Ions trapped in a labyrinth
Together with his colleague Alejandro Bermudez Carballo, Markus Müller emphasizes that the capabilities of the existing technological platforms have to be fully exploited on the road towards this goal. "For error correction we require quantum circuits that are exceptionally stable and also work under realistic conditions, even if errors occur during the error correction itself," Bermudez explains. Together they developed a series of fault tolerant protocols and investigated how they can be implemented with the resources and operations of quantum processors available today. A new generation of segemented ion traps provides an ideal platform: single ions can rapidly be shuttled between several zones of a trap. Carefully timed sequences allow parallel processes in different storage and processing zones. By using two different ion species in the same trap, one species can be used as the carrier of quantum information, while the other is used to measure errors, suppress noise and to recool ions during sequences.
A new generation of quantum computers
On the basis of experimental experience of research groups in Innsbruck, Mainz, Zurich and Sydney the researchers defined criteria which allow to determine if quantum error correction is successful.

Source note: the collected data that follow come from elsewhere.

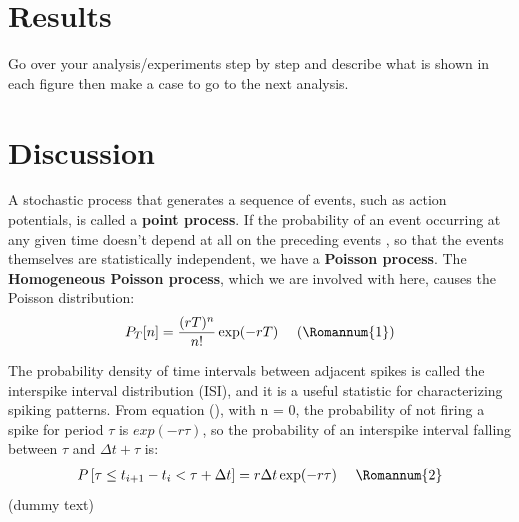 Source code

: \documentclass[9pt,twocolumn]{paper-template}
\begin{document}
\section*{Results}
Go over your analysis/experiments step by step and
describe what is shown in each figure then make a case
to go to the next analysis.\\


\section*{Discussion}
A stochastic process that generates a sequence of events, such as action
potentials, is called a \textbf{point process}. If the probability of an event occurring at any given time doesn't depend at all on the preceding events , so that the events themselves are statistically independent, we have a \textbf{Poisson process}. The \textbf{Homogeneous Poisson process}, which we are involved with here, causes the Poisson distribution:
\begin{gather*}
P_{T}[n]=\frac{(r T)^{n}}{n !} \exp (-r T)\ \ \ \ (\Romannum{1})
\end{gather*}

The probability density of time intervals between adjacent spikes is called the interspike interval distribution (ISI), and it is a useful statistic for characterizing spiking patterns. From equation (), with n = 0, the probability of not firing a spike for period $ \tau $ is $ exp(-r\tau) $, so the probability of an interspike interval falling
between $ \tau $ and $ \Delta t + \tau $ is:
\begin{gather*}
P\left[\tau \leq t_{i+1}-t_{i}<\tau+\Delta t\right]=r \Delta t \exp (-r \tau)\ \ \ \ \Romannum{2}
\end{gather*}
(dummy text)\lipsum[1]
\end{document}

On this basis the researchers can guide the future development of trapped-ion quantum computers to realize a logical qubit in the near future, which can exceed the properties of a physical qubit using error correction.
Extensive numerical simulations of the new error correction protocols in the group of Simon Benjamin at the University of Oxford show how the hardware of the next generation of trapped-ion quantum computers has to be improved to perform fault tolerant computations in the future. "Our numerical results clearly show that state-of-the-art ion trap technologies are well suited to serve as platforms for constructing large-scale fault-tolerant quantum computers", explained Simon Benjamin.